• **Activity**
Reply with one number only: the count of lines below that contain the word "Redis".

Collection entries:
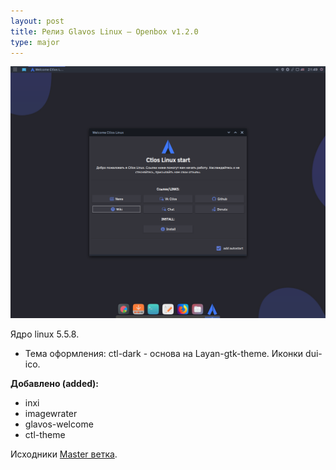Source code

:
 ```yaml
---
layout: post
title: Релиз Glavos Linux — Openbox v1.2.0
type: major
---
```


![Openbox v1.2.0](/wiki/images/changelog/ob1.2.0.png)

Ядро linux 5.5.8.

- Тема оформления: ctl-dark - основа на Layan-gtk-theme. Иконки dui-ico.

**Добавлено (added):**

- inxi
- imagewrater
- glavos-welcome
- ctl-theme

Исходники [Master ветка](https://github.com/glavos/glavosiso/tree/9a04c889e2a53cde8eb800fbbb40571a66178ea4).
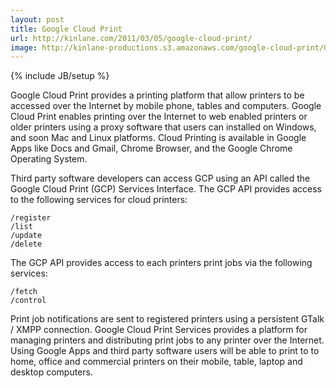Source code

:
 ```yaml
---
layout: post
title: Google Cloud Print
url: http://kinlane.com/2011/03/05/google-cloud-print/
image: http://kinlane-productions.s3.amazonaws.com/google-cloud-print/GCP-Overview.png
---
```

{% include JB/setup %}
Google Cloud Print provides a printing platform that allow printers to be accessed over the Internet by mobile phone, tables and computers.
Google Cloud Print enables printing over the Internet to web enabled printers or older printers using a proxy software that users can installed on Windows, and soon Mac and Linux platforms.
Cloud Printing is available in Google Apps like Docs and Gmail, Chrome Browser, and the Google Chrome Operating System.



Third party software developers can access GCP using an API called the Google Cloud Print (GCP) Services Interface.
The GCP API provides access to the following services for cloud printers:

	/register
	/list
	/update
	/delete

The GCP API provides access to each printers print jobs via the following services:

	/fetch
	/control

Print job notifications are sent to registered printers using a persistent GTalk / XMPP connection.
Google Cloud Print Services provides a platform for managing printers and distributing print jobs to any printer over the Internet.
Using Google Apps and third party software users will be able to print to to home, office and commercial printers on their mobile, table, laptop and desktop computers.
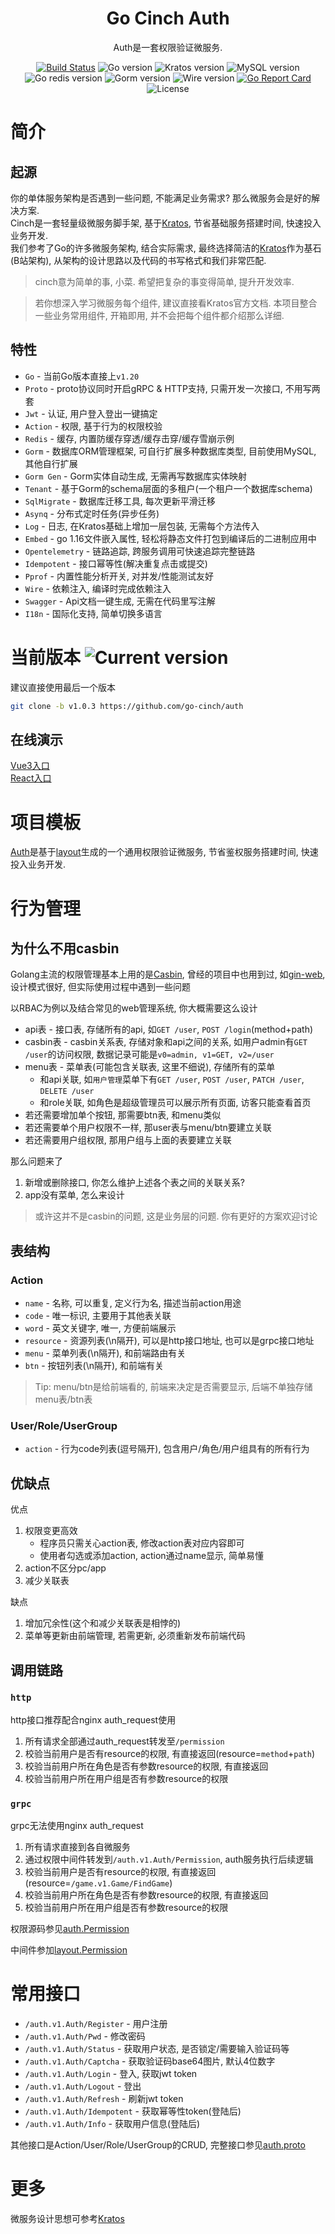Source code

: <h1 align="center">Go Cinch Auth</h1>

<div align="center">
Auth是一套权限验证微服务.
<p align="center">
<a href="https://github.com/go-cinch/auth/actions"><img src="https://github.com/go-cinch/auth/workflows/Build/badge.svg" alt="Build Status"></a>
<img src="https://img.shields.io/github/go-mod/go-version/go-cinch/auth" alt="Go version"/>
<img src="https://img.shields.io/badge/Kratos-v2.6.2-brightgreen" alt="Kratos version"/>
<img src="https://img.shields.io/badge/MySQL-8.0-brightgreen" alt="MySQL version"/>
<img src="https://img.shields.io/badge/Go--Redis-v9.0.5-brightgreen" alt="Go redis version"/>
<img src="https://img.shields.io/badge/Gorm-v1.25.2-brightgreen" alt="Gorm version"/>
<img src="https://img.shields.io/badge/Wire-0.5.0-brightgreen" alt="Wire version"/>
<a href="https://goreportcard.com/report/github.com/go-cinch/auth"><img src="https://goreportcard.com/badge/github.com/go-cinch/auth" alt="Go Report Card"></a>
<img src="https://img.shields.io/github/license/go-cinch/auth" alt="License"/>
</p>
</div>

# 简介

## 起源

你的单体服务架构是否遇到一些问题, 不能满足业务需求? 那么微服务会是好的解决方案.  
Cinch是一套轻量级微服务脚手架, 基于[Kratos], 节省基础服务搭建时间, 快速投入业务开发.  
我们参考了Go的许多微服务架构, 结合实际需求, 最终选择简洁的[Kratos]作为基石(B站架构), 从架构的设计思路以及代码的书写格式和我们非常匹配.
> cinch意为简单的事, 小菜. 希望把复杂的事变得简单, 提升开发效率.

> 若你想深入学习微服务每个组件, 建议直接看Kratos官方文档. 本项目整合一些业务常用组件, 开箱即用, 并不会把每个组件都介绍那么详细.

## 特性

- `Go` - 当前Go版本直接上`v1.20`
- `Proto` - proto协议同时开启gRPC & HTTP支持, 只需开发一次接口, 不用写两套
- `Jwt` - 认证, 用户登入登出一键搞定
- `Action` - 权限, 基于行为的权限校验
- `Redis` - 缓存, 内置防缓存穿透/缓存击穿/缓存雪崩示例
- `Gorm` - 数据库ORM管理框架, 可自行扩展多种数据库类型, 目前使用MySQL, 其他自行扩展
- `Gorm Gen` - Gorm实体自动生成, 无需再写数据库实体映射
- `Tenant` - 基于Gorm的schema层面的多租户(一个租户一个数据库schema)
- `SqlMigrate` - 数据库迁移工具, 每次更新平滑迁移
- `Asynq` - 分布式定时任务(异步任务)
- `Log` - 日志, 在Kratos基础上增加一层包装, 无需每个方法传入
- `Embed` - go 1.16文件嵌入属性, 轻松将静态文件打包到编译后的二进制应用中
- `Opentelemetry` - 链路追踪, 跨服务调用可快速追踪完整链路
- `Idempotent` - 接口幂等性(解决重复点击或提交)
- `Pprof` - 内置性能分析开关, 对并发/性能测试友好
- `Wire` - 依赖注入, 编译时完成依赖注入
- `Swagger` - Api文档一键生成, 无需在代码里写注解
- `I18n` - 国际化支持, 简单切换多语言

# 当前版本 <img src="https://img.shields.io/badge/Auth-v1.0.3-brightgreen" alt="Current version"/>

建议直接使用最后一个版本

```bash
git clone -b v1.0.3 https://github.com/go-cinch/auth
```

## 在线演示

[Vue3入口](https://vue3.go-cinch.top/)  
[React入口](https://react.go-cinch.top/)

# 项目模板

[Auth](https://github.com/go-cinch/auth)是基于[layout](https://github.com/go-cinch/layout)生成的一个通用权限验证微服务,
节省鉴权服务搭建时间, 快速投入业务开发.

# 行为管理

## 为什么不用casbin

Golang主流的权限管理基本上用的是[Casbin](https://casbin.org), 曾经的项目中也用到过,
如[gin-web](https://github.com/piupuer/gin-web), 设计模式很好,
但实际使用过程中遇到一些问题

以RBAC为例以及结合常见的web管理系统, 你大概需要这么设计

- api表 - 接口表, 存储所有的api, 如`GET /user`, `POST /login`(method+path)
- casbin表 - casbin关系表, 存储对象和api之间的关系, 如用户admin有`GET /user`的访问权限,
  数据记录可能是`v0=admin, v1=GET, v2=/user`
- menu表 - 菜单表(可能包含关联表, 这里不细说), 存储所有的菜单
    - 和api关联, 如`用户管理`菜单下有`GET /user`, `POST /user`, `PATCH /user`, `DELETE /user`
    - 和role关联, 如角色是超级管理员可以展示所有页面, 访客只能查看首页
- 若还需要增加单个按钮, 那需要btn表, 和menu类似
- 若还需要单个用户权限不一样, 那user表与menu/btn要建立关联
- 若还需要用户组权限, 那用户组与上面的表要建立关联

那么问题来了

1. 新增或删除接口, 你怎么维护上述各个表之间的关联关系?
2. app没有菜单, 怎么来设计

> 或许这并不是casbin的问题, 这是业务层的问题. 你有更好的方案欢迎讨论

## 表结构

### Action

- `name` - 名称, 可以重复, 定义行为名, 描述当前action用途
- `code` - 唯一标识, 主要用于其他表关联
- `word` - 英文关键字, 唯一, 方便前端展示
- `resource` - 资源列表(\n隔开), 可以是http接口地址, 也可以是grpc接口地址
- `menu` - 菜单列表(\n隔开), 和前端路由有关
- `btn` - 按钮列表(\n隔开), 和前端有关

> Tip: menu/btn是给前端看的, 前端来决定是否需要显示, 后端不单独存储menu表/btn表

### User/Role/UserGroup

- `action` - 行为code列表(逗号隔开), 包含用户/角色/用户组具有的所有行为

## 优缺点

优点

1. 权限变更高效
    - 程序员只需关心action表, 修改action表对应内容即可
    - 使用者勾选或添加action, action通过name显示, 简单易懂
2. action不区分pc/app
3. 减少关联表

缺点

1. 增加冗余性(这个和减少关联表是相悖的)
2. 菜单等更新由前端管理, 若需更新, 必须重新发布前端代码

## 调用链路

### `http`

http接口推荐配合nginx auth_request使用

1. 所有请求全部通过auth_request转发至`/permission`
2. 校验当前用户是否有resource的权限, 有直接返回(resource=`method`+`path`)
3. 校验当前用户所在角色是否有参数resource的权限, 有直接返回
4. 校验当前用户所在用户组是否有参数resource的权限

### `grpc`

grpc无法使用nginx auth_request

1. 所有请求直接到各自微服务
2. 通过权限中间件转发到`/auth.v1.Auth/Permission`, auth服务执行后续逻辑
3. 校验当前用户是否有resource的权限, 有直接返回(resource=`/game.v1.Game/FindGame`)
4. 校验当前用户所在角色是否有参数resource的权限, 有直接返回
5. 校验当前用户所在用户组是否有参数resource的权限

权限源码参见[auth.Permission](https://github.com/go-cinch/auth/blob/v1.0.3/internal/service/auth.go#L122)

中间件参加[layout.Permission](https://github.com/go-cinch/layout/blob/v1.0.3/internal/server/middleware/permission.go#L20)

# 常用接口

- `/auth.v1.Auth/Register` - 用户注册
- `/auth.v1.Auth/Pwd` - 修改密码
- `/auth.v1.Auth/Status` - 获取用户状态, 是否锁定/需要输入验证码等
- `/auth.v1.Auth/Captcha` - 获取验证码base64图片, 默认4位数字
- `/auth.v1.Auth/Login` - 登入, 获取jwt token
- `/auth.v1.Auth/Logout` - 登出
- `/auth.v1.Auth/Refresh` - 刷新jwt token
- `/auth.v1.Auth/Idempotent` - 获取幂等性token(登陆后)
- `/auth.v1.Auth/Info` - 获取用户信息(登陆后)

其他接口是Action/User/Role/UserGroup的CRUD,
完整接口参见[auth.proto](https://github.com/go-cinch/auth-proto/blob/master/auth.proto)

# 更多

微服务设计思想可参考[Kratos]

[Kratos]: (https://go-kratos.dev/docs/)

• **Solved exercise**
2